§ **Given data**:
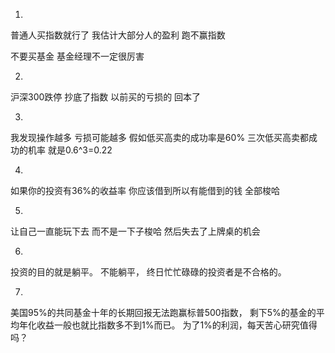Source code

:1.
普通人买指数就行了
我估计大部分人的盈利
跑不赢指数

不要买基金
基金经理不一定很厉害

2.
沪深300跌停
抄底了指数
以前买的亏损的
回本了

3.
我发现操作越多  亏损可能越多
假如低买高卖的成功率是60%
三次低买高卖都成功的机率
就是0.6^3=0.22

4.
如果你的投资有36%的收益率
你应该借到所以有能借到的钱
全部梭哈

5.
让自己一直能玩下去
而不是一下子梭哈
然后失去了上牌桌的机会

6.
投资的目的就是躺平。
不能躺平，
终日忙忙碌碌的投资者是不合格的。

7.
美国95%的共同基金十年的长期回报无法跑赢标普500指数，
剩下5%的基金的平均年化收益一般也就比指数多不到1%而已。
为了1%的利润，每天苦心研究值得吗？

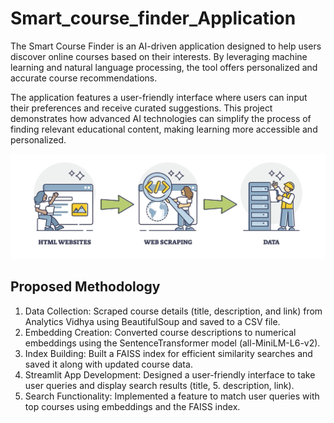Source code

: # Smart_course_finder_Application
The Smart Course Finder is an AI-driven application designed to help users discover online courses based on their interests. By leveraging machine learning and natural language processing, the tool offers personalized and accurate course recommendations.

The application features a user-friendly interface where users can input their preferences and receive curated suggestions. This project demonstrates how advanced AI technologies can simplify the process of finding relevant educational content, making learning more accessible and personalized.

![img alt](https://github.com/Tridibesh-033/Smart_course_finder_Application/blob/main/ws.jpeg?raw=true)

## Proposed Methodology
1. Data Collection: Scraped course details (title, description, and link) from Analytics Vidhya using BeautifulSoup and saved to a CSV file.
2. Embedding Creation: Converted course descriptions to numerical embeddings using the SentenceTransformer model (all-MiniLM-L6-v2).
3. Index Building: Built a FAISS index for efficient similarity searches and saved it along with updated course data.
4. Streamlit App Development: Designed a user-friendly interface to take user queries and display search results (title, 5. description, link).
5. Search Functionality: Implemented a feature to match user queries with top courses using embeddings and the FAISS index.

---

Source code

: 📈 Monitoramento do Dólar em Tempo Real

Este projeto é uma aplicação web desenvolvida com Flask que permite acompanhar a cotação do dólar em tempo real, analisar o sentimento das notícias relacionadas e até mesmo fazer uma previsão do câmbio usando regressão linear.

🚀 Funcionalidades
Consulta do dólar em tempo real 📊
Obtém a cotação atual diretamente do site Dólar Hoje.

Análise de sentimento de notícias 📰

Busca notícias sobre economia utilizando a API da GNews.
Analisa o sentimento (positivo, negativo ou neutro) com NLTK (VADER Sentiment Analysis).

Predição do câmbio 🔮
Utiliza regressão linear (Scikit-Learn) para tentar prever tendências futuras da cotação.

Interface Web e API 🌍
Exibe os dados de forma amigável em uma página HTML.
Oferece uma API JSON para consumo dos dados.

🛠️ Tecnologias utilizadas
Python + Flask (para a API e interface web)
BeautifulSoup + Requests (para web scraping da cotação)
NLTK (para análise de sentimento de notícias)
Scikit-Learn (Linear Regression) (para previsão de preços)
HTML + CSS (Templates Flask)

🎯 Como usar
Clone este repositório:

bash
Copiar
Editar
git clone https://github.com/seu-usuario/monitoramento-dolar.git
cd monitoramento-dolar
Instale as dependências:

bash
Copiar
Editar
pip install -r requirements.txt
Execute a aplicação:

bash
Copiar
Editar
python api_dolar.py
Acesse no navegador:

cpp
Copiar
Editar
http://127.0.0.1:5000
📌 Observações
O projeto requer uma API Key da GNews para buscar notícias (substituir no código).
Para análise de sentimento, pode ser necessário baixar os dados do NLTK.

§ **Task requirements**:
Within the listing above, say how many lines contain the string "NLTK". Reply with the number only.

§ **Your solution**:
3